I was very selfish when I started out, and not terribly
considerate of others in my life. But, here’s the thing…maybe that was
necessary? Maybe I needed to distance people, and neglect what others wanted of
me? Maybe I really needed to embrace it as roughly as I did.
I don’t think that has to be the case, but that’s the way I
did it. And I’ve found that the best techniques you know may not work for
others. I’d tell anyone who wants to write that they should write every day. But
there are good writers who write, say, only when they’re getting paid. And that
works for them.
I have a commitment to writing, particularly in regards to
my approach to it. If I die tomorrow, I don’t think I’ll regret not writing
more. But I will regret not seeing my son grow older.
OBAAT: You’re as
affable a person as I know. Easy-going, quick and ready sense of humor, always
a smile on your face, yet revenge is a thread through virtually all your
writing. What the fuck?
EAA: I’ve moved a
bit away from revenge as a concept, I think, and toward violence. The Unrepentant can be considered a
revenge story, but I really think of it as a study of violence – how it’s
embraced, repelled, and used.
And, again, it’s something I’ve thought a lot about (so,
good question), especially in regard to my books. I think I would like to write
something lighter. I don’t want to write another Unrepentant, but I can’t really write something funny. I wish I
could – I admire Wodehouse and our friend Sherry Harris, but it’s really hard to write a funny story.
Every element has to have some degree of humor, from the plot to the characters
to the dialogue to the description, and it has to be balanced. That’s really
difficult, and I do think it has to be the natural pull inside you.
I’m not that guy. When I’ve tried to put more humor in my
stories, it doesn’t work. That was really hard with The Unrepentant, because I was focusing on how to make something
affable and, hey you sociopathic asshat, there’s a kidnapped, abused young
woman here. Pay attention.
I guess it’s like this…my pull tends to be dark, with
moments of light. But if you write about the light, with moments of darkness,
that’s just as powerful.
I think I need a healthier outlook on life, maybe? I dunno.
I blame Trump.
OBAAT: At the launch
for The Unrepentant you spoke of your
interest in the “philosophy of violence.” For those who weren’t there, what did
you mean by that?
EAA: I’ve been
saying that in promotion of the book, but it’s a bit vague. What I’ve really
been exploring is the male and female approach and needs for violence, which is
a bit of a gross generalization.
Statistically, men are more physically violent than women,
especially when it comes to sexual violence. As a country, we tend to try to
view violence racially, nationally, or through economic spheres, but we rarely
consider it as it relates to gender. When a mass shooting occurs, we debate gun
laws and video games and movies, and those can certainly factor in. But the
discussion rarely centers on the gender of the person committing that crime,
and that person is almost always male.
I’m not sure why men are pulled to violence in a way women,
seemingly, aren’t. I’m not different. I like violence as entertainment, whether
it’s in the relatively bloodless Marvel universe, or sometimes in the grimmest
portrayal imaginable (a movie like Irreversible,
for example). And I like controlled forms of violence, like football or MMA,
although I’ve tuned out of MMA in recent years. And I’ve studied both wrestling
and judo, which have degrees of violence within them (as opposed to, say,
golf).
Obviously, those are all things that many women enjoy a
great deal and, happily, there’s been a push to have that enjoyment expressed.

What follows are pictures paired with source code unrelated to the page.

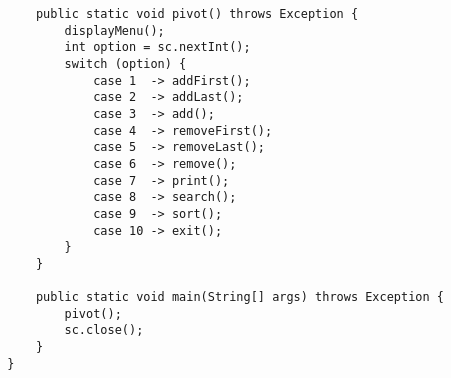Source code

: \documentclass[12pt,titlepage]{article}
\begin{document}
\begin{enumerate}
\begin{verbatim}
            public static void pivot() throws Exception {
                displayMenu();
                int option = sc.nextInt();
                switch (option) {
                    case 1  -> addFirst();
                    case 2  -> addLast();
                    case 3  -> add();
                    case 4  -> removeFirst();
                    case 5  -> removeLast();
                    case 6  -> remove();
                    case 7  -> print();
                    case 8  -> search();
                    case 9  -> sort();
                    case 10 -> exit();
                }
            }

            public static void main(String[] args) throws Exception {
                pivot();
                sc.close();
            }
        }
    \end{verbatim}
\end{enumerate}
\end{document}
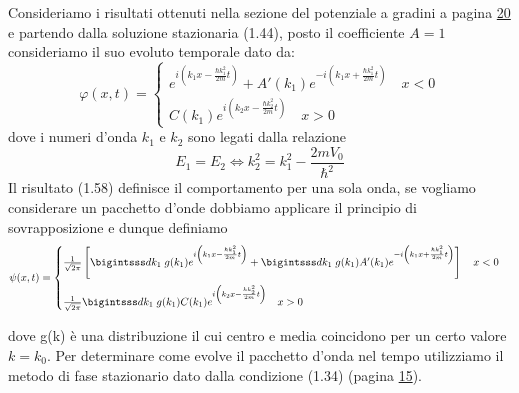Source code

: Consideriamo i risultati ottenuti nella sezione del potenziale a gradini a pagina \hyperlink{page.20}{20} e partendo dalla soluzione stazionaria (1.44), posto il coefficiente $A = 1$ consideriamo il suo evoluto temporale dato da:
\begin{equation}
\varphi(x,t) = 
\begin{cases}
	e^{i \left (k_1x - \frac{\hbar k_{1}^2}{2m}t \right)} + A'(k_1)e^{-i \left (k_1x + \frac{\hbar k_{1}^2}{2m}t \right)} \quad x<0 \\[0.5cm]
	C(k_1)e^{i \left (k_2x - \frac{\hbar k_{2}^2}{2m}t \right)} \quad x > 0
\end{cases}
\end{equation}
dove i numeri d'onda $k_1$ e $k_2$ sono legati dalla relazione
\begin{equation*}
	E_1 = E_2 \iff k_2^2 = k_1^2 - \frac{2mV_0}{\hbar^2}
\end{equation*}
Il risultato (1.58) definisce il comportamento per una sola onda, se vogliamo considerare un pacchetto d'onde dobbiamo applicare il principio di sovrapposizione e dunque definiamo 
\begin{equation}
	\psi(x,t) = \begin{cases}
		 \frac{1}{\sqrt{2 \pi}} \left [  \bigintsss dk_1 \; g(k_1)e^{i \left (k_1x - \frac{\hbar k_{1}^2}{2m}t \right)} + \bigintsss dk_1 \; g(k_1)A'(k_1)e^{-i \left (k_1x + \frac{\hbar k_{1}^2}{2m}t \right)}\right ] \quad x<0 \\[0.5cm]
	\frac{1}{\sqrt{2\pi}} \bigintsss dk_1 \;g(k_1)C(k_1)e^{i \left (k_2x - \frac{\hbar k_{2}^2}{2m}t \right)} \quad x > 0
	\end{cases}
\end{equation}

dove g(k) \`e una distribuzione il cui centro e media coincidono per un certo valore $k = k_0$. Per determinare come evolve il pacchetto d'onda nel tempo utilizziamo il metodo di fase stazionario dato dalla condizione (1.34) (pagina \hyperlink{page.15}{15}).  
\newline

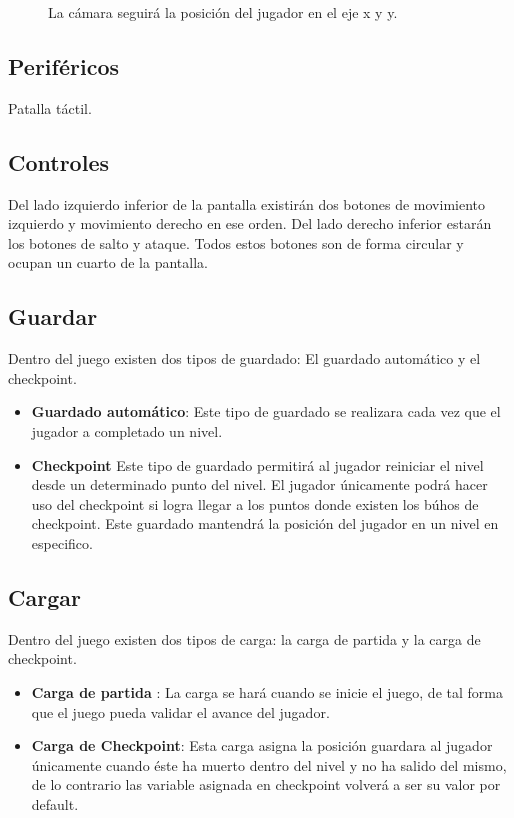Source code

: \documentclass[11pt,letterpaper]{article}
\begin{document}
\begin{figure}
  \centering
  \caption{La cámara seguirá la posición del jugador en el eje x y y.}
  \label{fig:Camara}
\end{figure} 
	\subsection{Periféricos}
	Patalla táctil.
	\subsection{Controles}
	Del lado izquierdo inferior de la pantalla existirán dos botones de movimiento izquierdo y movimiento derecho en ese orden. Del lado derecho inferior estarán los botones de salto y ataque. Todos estos botones son de forma circular y ocupan un cuarto de la pantalla.
	\subsection{Guardar}
Dentro del juego existen dos tipos de guardado: El guardado automático y el checkpoint.
\begin{itemize}
	\item \textbf{Guardado automático}: Este tipo de guardado se realizara cada vez que el jugador a completado un nivel.
	\item \textbf{Checkpoint} Este tipo de guardado permitirá al jugador reiniciar el nivel desde un determinado punto del nivel. El jugador únicamente podrá hacer uso del checkpoint si logra llegar a los puntos donde existen los búhos de checkpoint. Este guardado mantendrá la posición del jugador en un nivel en especifico.
\end{itemize}

	\subsection{Cargar}
Dentro del juego existen dos tipos de carga: la carga de partida y la carga de checkpoint.
 \begin{itemize}
 	\item \textbf{ Carga de partida }: La carga se hará cuando se inicie el juego, de tal forma que el juego pueda validar el avance del jugador. 
 	\item \textbf{Carga de Checkpoint}:  Esta carga asigna la posición guardara al jugador únicamente cuando éste ha muerto dentro del nivel y no ha salido del mismo, de lo contrario las variable asignada en checkpoint volverá a ser su valor por default.
 \end{itemize}
\end{document}

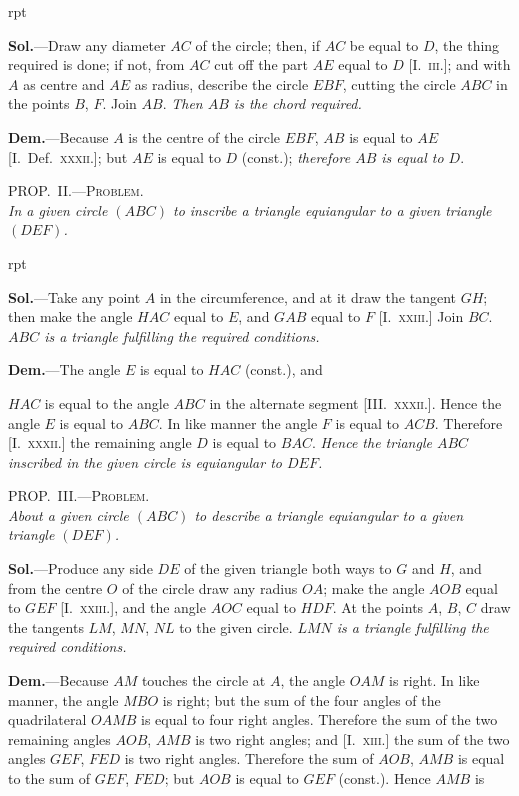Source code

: \documentclass[oneside]{book}
\newcounter{wrapwidth}
\newcommand\myprop[2]{
\bigskip\Needspace*{4\baselineskip}\begin{center}\textsc{#1}\\\medskip\emph{#2}\par\end{center}
}
\newcommand\imgflow[3]{
\setcounter{wrapwidth}{#1}

\begin{wrapfigure}[#2]{r}{\value{wrapwidth}pt}
\begin{center}
\vspace{-0.3in}

\end{center}
\end{wrapfigure}
}
\newcommand\imgcent[2]{
\begin{center}

\end{center}
}
\begin{document}
\imgflow{180}{9}{f151}

\textbf{Sol.}---Draw any diameter $AC$ of the circle; then, if
$AC$ be equal to $D$,
the thing required is
done; if not, from $AC$
cut off the part $AE$
equal to $D$ [I.~\textsc{iii.}];
and with $A$ as centre
and $AE$ as radius, describe
the circle $EBF$,
cutting the circle $ABC$
in the points $B$, $F$. Join $AB$. \textit{Then $AB$ is the chord
required.}

\textbf{Dem.}---Because $A$ is the centre of the circle $EBF$,
$AB$ is equal to $AE$ [I.~Def.~\textsc{xxxii.}]; but $AE$ is equal
to $D$ (const.); \emph{therefore $AB$ is equal to $D$}.

\myprop{PROP\@.~II\@.---Problem.}{In a given circle $(ABC)$ to inscribe a triangle equiangular
to a given triangle $(DEF)$.}


\imgflow{170}{9}{f152}

\textbf{Sol.}---Take any point $A$ in the circumference, and
at it draw the tangent
$GH$; then make the
angle $HAC$ equal to
$E$, and $GAB$ equal to
$F$ [I.~\textsc{xxiii.}] Join $BC$.
\textit{$ABC$ is a triangle fulfilling
the required conditions.}

\textbf{Dem.}---The angle $E$ is equal to $HAC$ (const.), and

$HAC$ is equal to the angle $ABC$ in the alternate segment
[III\@.~\textsc{xxxii.}]. Hence the angle $E$ is equal to
$ABC$. In like manner the angle $F$ is equal to $ACB$.
Therefore [I.~\textsc{xxxii.}] the remaining angle $D$ is equal to
$BAC$. \textit{Hence the triangle $ABC$ inscribed in the given
circle is equiangular to $DEF$.}

\myprop{PROP\@.~III\@.---Problem.}{About a given circle $(ABC)$ to describe a triangle equiangular
to a given triangle $(DEF)$.}

\textbf{Sol.}---Produce any side $DE$ of the given triangle
both ways to $G$ and $H$, and from the centre $O$ of the
circle draw any radius $OA$; make the angle $AOB$
equal to $GEF$ [I.~\textsc{xxiii.}], and the angle $AOC$ equal to
$HDF$. At the points $A$, $B$, $C$ draw the tangents $LM$,
$MN$, $NL$ to the given circle. \emph{$LMN$ is a triangle fulfilling
the required conditions.}


\imgcent{230}{f153}

\textbf{Dem.}---Because $AM$ touches the circle at $A$, the
angle $OAM$ is right. In like manner, the angle $MBO$
is right; but the sum of the four angles of the quadrilateral
$OAMB$ is equal to four right angles. Therefore
the sum of the two remaining angles $AOB$, $AMB$
is two right angles; and [I.~\textsc{xiii.}] the sum of the two
angles $GEF$, $FED$ is two right angles. Therefore the
sum of $AOB$, $AMB$ is equal to the sum of $GEF$, $FED$;
but $AOB$ is equal to $GEF$ (const.). Hence $AMB$ is
\end{document}
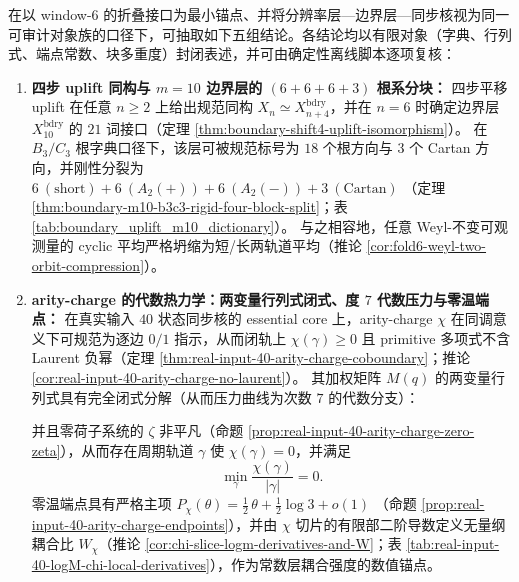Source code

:\begin{theorem}\label{thm:window6-unified-skeleton}
在以 window-\(6\) 的折叠接口为最小锚点、并将分辨率层—边界层—同步核视为同一可审计对象族的口径下，可抽取如下五组结论。各结论均以有限对象（字典、行列式、端点常数、块多重度）封闭表述，并可由确定性离线脚本逐项复核：
\begin{enumerate}
  \item \textbf{四步 uplift 同构与 \(m=10\) 边界层的 \texorpdfstring{$(6+6+6+3)$}{(6+6+6+3)} 根系分块：}
  四步平移 uplift 在任意 \(n\ge 2\) 上给出规范同构 \(X_n\simeq X_{n+4}^{\mathrm{bdry}}\)，并在 \(n=6\) 时确定边界层 \(X_{10}^{\mathrm{bdry}}\) 的 \(21\) 词接口（定理 \ref{thm:boundary-shift4-uplift-isomorphism}）。
  在 \(B_3/C_3\) 根字典口径下，该层可被规范标号为 \(18\) 个根方向与 \(3\) 个 Cartan 方向，并刚性分裂为
  \(
  6\ (\mathrm{short})+6\ (A_2(+))+6\ (A_2(-))+3\ (\mathrm{Cartan})
  \)
  （定理 \ref{thm:boundary-m10-b3c3-rigid-four-block-split}；表 \ref{tab:boundary_uplift_m10_dictionary}）。
  与之相容地，任意 Weyl-不变可观测量的 cyclic 平均严格坍缩为短/长两轨道平均（推论 \ref{cor:fold6-weyl-two-orbit-compression}）。

  \item \textbf{arity-charge 的代数热力学：两变量行列式闭式、度 \(7\) 代数压力与零温端点：}
  在真实输入 \(40\) 状态同步核的 essential core 上，arity-charge \(\chi\) 在同调意义下可规范为逐边 \(0/1\) 指示，从而闭轨上 \(\chi(\gamma)\ge 0\) 且 primitive 多项式不含 Laurent 负幂（定理 \ref{thm:real-input-40-arity-charge-coboundary}；推论 \ref{cor:real-input-40-arity-charge-no-laurent}）。
  其加权矩阵 \(M(q)\) 的两变量行列式具有完全闭式分解（从而压力曲线为次数 \(7\) 的代数分支）：
  
  并且零荷子系统的 \(\zeta\) 非平凡（命题 \ref{prop:real-input-40-arity-charge-zero-zeta}），从而存在周期轨道 \(\gamma\) 使 \(\chi(\gamma)=0\)，并满足
  \[
  \min_{\gamma}\frac{\chi(\gamma)}{|\gamma|}=0.
  \]
  零温端点具有严格主项
  \(
  P_\chi(\theta)=\tfrac12\,\theta+\tfrac12\log 3+o(1)
  \)
  （命题 \ref{prop:real-input-40-arity-charge-endpoints}），并由 \(\chi\) 切片的有限部二阶导数定义无量纲耦合比
  \(W_\chi\)（推论 \ref{cor:chi-slice-logm-derivatives-and-W}；表 \ref{tab:real-input-40-logM-chi-local-derivatives}），作为常数层耦合强度的数值锚点。


\end{enumerate}
\end{theorem}
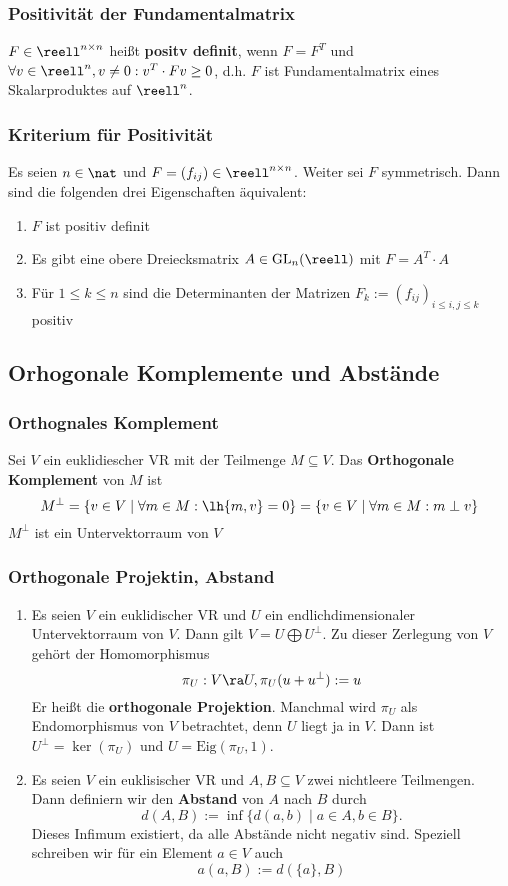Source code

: \documentclass{kit}
\begin{document}
    \subsubsection{Positivität der Fundamentalmatrix}
      $F\in\reell^{n\times n}$ heißt \textbf{positv definit}, wenn $F=F^T$ und 
      $\forall v\in\reell^n,v\neq0:v^T\cdot Fv\ge0$, d.h. $F$ ist Fundamentalmatrix eines Skalarproduktes auf $\reell^n$.
    \subsubsection{Kriterium für Positivität}
      Es seien $n\in\nat$ und $F=(f_{ij})\in\reell^{n\times n}$. Weiter sei $F$ symmetrisch. Dann sind die folgenden
      drei Eigenschaften äquivalent:
      \begin{enumerate}[label=\roman*)]
        \item $F$ ist positiv definit
        \item Es gibt eine obere Dreiecksmatrix $A\in\text{GL}_n(\reell)$ mit $F=A^T\cdot A$
        \item Für $1\le k\le n$ sind die Determinanten der Matrizen $F_k:=(f_{ij})_{i\le i,j\le k}$ positiv
      \end{enumerate}
  \subsection{Orhogonale Komplemente und Abstände}
    \subsubsection{Orthognales Komplement}
      Sei $V$ ein euklidiescher VR mit der Teilmenge $M\subseteq V$. Das \textbf{Orthogonale Komplement} von $M$ ist
      $$M^\perp=\{v\in V\mid\forall m\in M:\lh{m,v}=0\}=\{v\in V\mid\forall m\in M:m\perp v\}$$
      $M^\perp$ ist ein Untervektorraum von $V$
    \subsubsection{Orthogonale Projektin, Abstand}
      \begin{enumerate}
        \item Es seien $V$ ein euklidischer VR und $U$ ein endlichdimensionaler Untervektorraum von $V$. Dann gilt
          $V=U\bigoplus U^\perp$. Zu dieser Zerlegung von $V$ gehört der Homomorphismus
          $$\pi_U:V\ra U,\pi_U(u+u^\perp):=u$$
          Er heißt die \textbf{orthogonale Projektion}. Manchmal wird $\pi_U$ als Endomorphismus von $V$ betrachtet, denn
        $U$ liegt ja in $V$. Dann ist $U^\perp=\ker(\pi_U)$ und $U=\text{Eig}(\pi_U,1)$.
      \item Es seien $V$ ein euklisischer VR und $A,B\subseteq V$ zwei nichtleere Teilmengen. Dann definiern wir den
        \textbf{Abstand} von $A$ nach $B$ durch
        $$d(A,B):=\inf\{d(a,b)\mid a\in A,b\in B\}.$$
        Dieses Infimum existiert, da alle Abstände nicht negativ sind. Speziell schreiben wir für ein Element $a\in V$ auch
        $$a(a,B):=d(\{a\},B)$$
      \end{enumerate}
\end{document}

But women don’t seem as compelled to engage in pure violence in the same way we
do. Maybe men have less control, and perhaps that’s because we’re taught, as
men, that we don’t need control. Everything is our dominion and, if it’s not,
we have the right (and, to an extent, the duty) to take it. It’s an unhealthy
way to look at the world, and it poisons the world. And us.
But I don’t know.
See? I told you I can’t answer of these questions.